- GOAL OF THE EXERCISE
Go through the data below and return each line where the string "perAA" appears.

Records excerpted from a collection
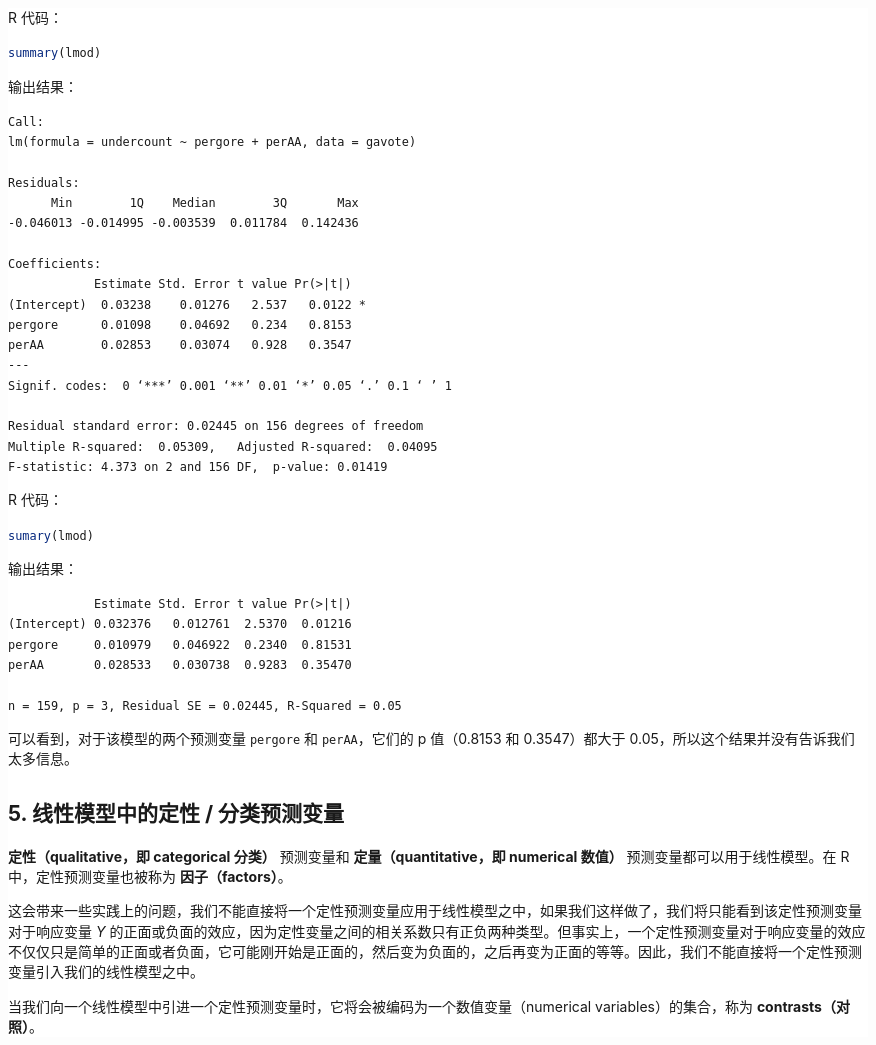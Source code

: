 R 代码：

```r
summary(lmod)
```

输出结果：

```
Call:
lm(formula = undercount ~ pergore + perAA, data = gavote)

Residuals:
      Min        1Q    Median        3Q       Max 
-0.046013 -0.014995 -0.003539  0.011784  0.142436 

Coefficients:
            Estimate Std. Error t value Pr(>|t|)  
(Intercept)  0.03238    0.01276   2.537   0.0122 *
pergore      0.01098    0.04692   0.234   0.8153  
perAA        0.02853    0.03074   0.928   0.3547  
---
Signif. codes:  0 ‘***’ 0.001 ‘**’ 0.01 ‘*’ 0.05 ‘.’ 0.1 ‘ ’ 1

Residual standard error: 0.02445 on 156 degrees of freedom
Multiple R-squared:  0.05309,	Adjusted R-squared:  0.04095 
F-statistic: 4.373 on 2 and 156 DF,  p-value: 0.01419
```

R 代码：

```r
sumary(lmod)
```

输出结果：

```
            Estimate Std. Error t value Pr(>|t|)
(Intercept) 0.032376   0.012761  2.5370  0.01216
pergore     0.010979   0.046922  0.2340  0.81531
perAA       0.028533   0.030738  0.9283  0.35470

n = 159, p = 3, Residual SE = 0.02445, R-Squared = 0.05
```

可以看到，对于该模型的两个预测变量 `pergore` 和 `perAA`，它们的 p 值（0.8153 和 0.3547）都大于 0.05，所以这个结果并没有告诉我们太多信息。

## 5. 线性模型中的定性 / 分类预测变量
**定性（qualitative，即 categorical 分类）** 预测变量和 **定量（quantitative，即 numerical 数值）** 预测变量都可以用于线性模型。在 R 中，定性预测变量也被称为 **因子（factors）**。

这会带来一些实践上的问题，我们不能直接将一个定性预测变量应用于线性模型之中，如果我们这样做了，我们将只能看到该定性预测变量对于响应变量 $Y$ 的正面或负面的效应，因为定性变量之间的相关系数只有正负两种类型。但事实上，一个定性预测变量对于响应变量的效应不仅仅只是简单的正面或者负面，它可能刚开始是正面的，然后变为负面的，之后再变为正面的等等。因此，我们不能直接将一个定性预测变量引入我们的线性模型之中。

当我们向一个线性模型中引进一个定性预测变量时，它将会被编码为一个数值变量（numerical variables）的集合，称为 **contrasts（对照）**。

- THE COMPLETED TASK
lm(formula = undercount ~ pergore + perAA, data = gavote)
perAA        0.02853    0.03074   0.928   0.3547  
perAA       0.028533   0.030738  0.9283  0.35470
可以看到，对于该模型的两个预测变量 `pergore` 和 `perAA`，它们的 p 值（0.8153 和 0.3547）都大于 0.05，所以这个结果并没有告诉我们太多信息。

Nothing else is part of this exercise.